**INFORMATION GIVEN**
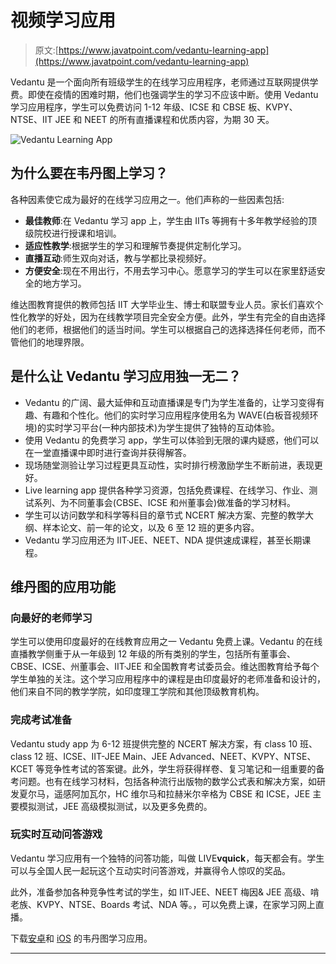 # 视频学习应用

> 原文:[https://www.javatpoint.com/vedantu-learning-app](https://www.javatpoint.com/vedantu-learning-app)

Vedantu 是一个面向所有班级学生的在线学习应用程序，老师通过互联网提供学费。即使在疫情的困难时期，他们也强调学生的学习不应该中断。使用 Vedantu 学习应用程序，学生可以免费访问 1-12 年级、ICSE 和 CBSE 板、KVPY、NTSE、IIT JEE 和 NEET 的所有直播课程和优质内容，为期 30 天。

![Vedantu Learning App](../Images/cd5807a526c1399732a7d4bb32e94367.png)

## 为什么要在韦丹图上学习？

各种因素使它成为最好的在线学习应用之一。他们声称的一些因素包括:

*   **最佳教师**:在 Vedantu 学习 app 上，学生由 IITs 等拥有十多年教学经验的顶级院校进行授课和培训。
*   **适应性教学**:根据学生的学习和理解节奏提供定制化学习。
*   **直播互动**:师生双向对话，教与学都比录视频好。
*   **方便安全**:现在不用出行，不用去学习中心。愿意学习的学生可以在家里舒适安全的地方学习。

维达图教育提供的教师包括 IIT 大学毕业生、博士和联盟专业人员。家长们喜欢个性化教学的好处，因为在线教学项目完全安全方便。此外，学生有完全的自由选择他们的老师，根据他们的适当时间。学生可以根据自己的选择选择任何老师，而不管他们的地理界限。

## 是什么让 Vedantu 学习应用独一无二？

*   Vedantu 的广阔、最大延伸和互动直播课是专门为学生准备的，让学习变得有趣、有趣和个性化。他们的实时学习应用程序使用名为 WAVE(白板音视频环境)的实时学习平台(一种内部技术)为学生提供了独特的互动体验。
*   使用 Vedantu 的免费学习 app，学生可以体验到无限的课内疑惑，他们可以在一堂直播课中即时进行查询并获得解答。
*   现场随堂测验让学习过程更具互动性，实时排行榜激励学生不断前进，表现更好。
*   Live learning app 提供各种学习资源，包括免费课程、在线学习、作业、测试系列、为不同董事会(CBSE、ICSE 和州董事会)做准备的学习材料。
*   学生可以访问数学和科学等科目的章节式 NCERT 解决方案、完整的教学大纲、样本论文、前一年的论文，以及 6 至 12 班的更多内容。
*   Vedantu 学习应用还为 IIT·JEE、NEET、NDA 提供速成课程，甚至长期课程。

## 维丹图的应用功能

### 向最好的老师学习

学生可以使用印度最好的在线教育应用之一 Vedantu 免费上课。Vedantu 的在线直播教学侧重于从一年级到 12 年级的所有类别的学生，包括所有董事会、CBSE、ICSE、州董事会、IIT·JEE 和全国教育考试委员会。维达图教育给予每个学生单独的关注。这个学习应用程序中的课程是由印度最好的老师准备和设计的，他们来自不同的教学学院，如印度理工学院和其他顶级教育机构。

### 完成考试准备

Vedantu study app 为 6-12 班提供完整的 NCERT 解决方案，有 class 10 班、class 12 班、ICSE、IIT-JEE Main、JEE Advanced、NEET、KVPY、NTSE、KCET 等竞争性考试的答案键。此外，学生将获得样卷、复习笔记和一组重要的备考问题。也有在线学习材料，包括各种流行出版物的数学公式表和解决方案，如研发夏尔马，遥感阿加瓦尔，HC 维尔马和拉赫米尔辛格为 CBSE 和 ICSE，JEE 主要模拟测试，JEE 高级模拟测试，以及更多免费的。

### 玩实时互动问答游戏

Vedantu 学习应用有一个独特的问答功能，叫做 LIVE**vquick**，每天都会有。学生可以与全国人民一起玩这个互动实时问答游戏，并赢得令人惊叹的奖品。

此外，准备参加各种竞争性考试的学生，如 IIT·JEE、NEET 梅因& JEE 高级、啃老族、KVPY、NTSE、Boards 考试、NDA 等。，可以免费上课，在家学习网上直播。

下载[安卓](https://play.google.com/store/apps/details?id=com.vedantu.app)和 [iOS](https://apps.apple.com/us/app/vedantu-learning-app/id1481959104) 的韦丹图学习应用。

* * *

**ASSIGNMENT**
Every record must be duplicated exactly, except for the pictures, which are left out.

**RESPONSE TO THIS TASK**
 # 视频学习应用

> 原文:[https://www.javatpoint.com/vedantu-learning-app](https://www.javatpoint.com/vedantu-learning-app)

Vedantu 是一个面向所有班级学生的在线学习应用程序，老师通过互联网提供学费。即使在疫情的困难时期，他们也强调学生的学习不应该中断。使用 Vedantu 学习应用程序，学生可以免费访问 1-12 年级、ICSE 和 CBSE 板、KVPY、NTSE、IIT JEE 和 NEET 的所有直播课程和优质内容，为期 30 天。

![Vedantu Learning App](../Images/cd5807a526c1399732a7d4bb32e94367.png)

## 为什么要在韦丹图上学习？

各种因素使它成为最好的在线学习应用之一。他们声称的一些因素包括:

*   **最佳教师**:在 Vedantu 学习 app 上，学生由 IITs 等拥有十多年教学经验的顶级院校进行授课和培训。
*   **适应性教学**:根据学生的学习和理解节奏提供定制化学习。
*   **直播互动**:师生双向对话，教与学都比录视频好。
*   **方便安全**:现在不用出行，不用去学习中心。愿意学习的学生可以在家里舒适安全的地方学习。

维达图教育提供的教师包括 IIT 大学毕业生、博士和联盟专业人员。家长们喜欢个性化教学的好处，因为在线教学项目完全安全方便。此外，学生有完全的自由选择他们的老师，根据他们的适当时间。学生可以根据自己的选择选择任何老师，而不管他们的地理界限。

## 是什么让 Vedantu 学习应用独一无二？

*   Vedantu 的广阔、最大延伸和互动直播课是专门为学生准备的，让学习变得有趣、有趣和个性化。他们的实时学习应用程序使用名为 WAVE(白板音视频环境)的实时学习平台(一种内部技术)为学生提供了独特的互动体验。
*   使用 Vedantu 的免费学习 app，学生可以体验到无限的课内疑惑，他们可以在一堂直播课中即时进行查询并获得解答。
*   现场随堂测验让学习过程更具互动性，实时排行榜激励学生不断前进，表现更好。
*   Live learning app 提供各种学习资源，包括免费课程、在线学习、作业、测试系列、为不同董事会(CBSE、ICSE 和州董事会)做准备的学习材料。
*   学生可以访问数学和科学等科目的章节式 NCERT 解决方案、完整的教学大纲、样本论文、前一年的论文，以及 6 至 12 班的更多内容。
*   Vedantu 学习应用还为 IIT·JEE、NEET、NDA 提供速成课程，甚至长期课程。

## 维丹图的应用功能

### 向最好的老师学习

学生可以使用印度最好的在线教育应用之一 Vedantu 免费上课。Vedantu 的在线直播教学侧重于从一年级到 12 年级的所有类别的学生，包括所有董事会、CBSE、ICSE、州董事会、IIT·JEE 和全国教育考试委员会。维达图教育给予每个学生单独的关注。这个学习应用程序中的课程是由印度最好的老师准备和设计的，他们来自不同的教学学院，如印度理工学院和其他顶级教育机构。

### 完成考试准备

Vedantu study app 为 6-12 班提供完整的 NCERT 解决方案，有 class 10 班、class 12 班、ICSE、IIT-JEE Main、JEE Advanced、NEET、KVPY、NTSE、KCET 等竞争性考试的答案键。此外，学生将获得样卷、复习笔记和一组重要的备考问题。也有在线学习材料，包括各种流行出版物的数学公式表和解决方案，如研发夏尔马，遥感阿加瓦尔，HC 维尔马和拉赫米尔辛格为 CBSE 和 ICSE，JEE 主要模拟测试，JEE 高级模拟测试，以及更多免费的。

### 玩实时互动问答游戏

Vedantu 学习应用有一个独特的问答功能，叫做 LIVE**vquick**，每天都会有。学生可以与全国人民一起玩这个互动实时问答游戏，并赢得令人惊叹的奖品。

此外，准备参加各种竞争性考试的学生，如 IIT·JEE、NEET 梅因& JEE 高级、啃老族、KVPY、NTSE、Boards 考试、NDA 等。，可以免费上课，在家学习网上直播。

下载[安卓](https://play.google.com/store/apps/details?id=com.vedantu.app)和 [iOS](https://apps.apple.com/us/app/vedantu-learning-app/id1481959104) 的韦丹图学习应用。

* * *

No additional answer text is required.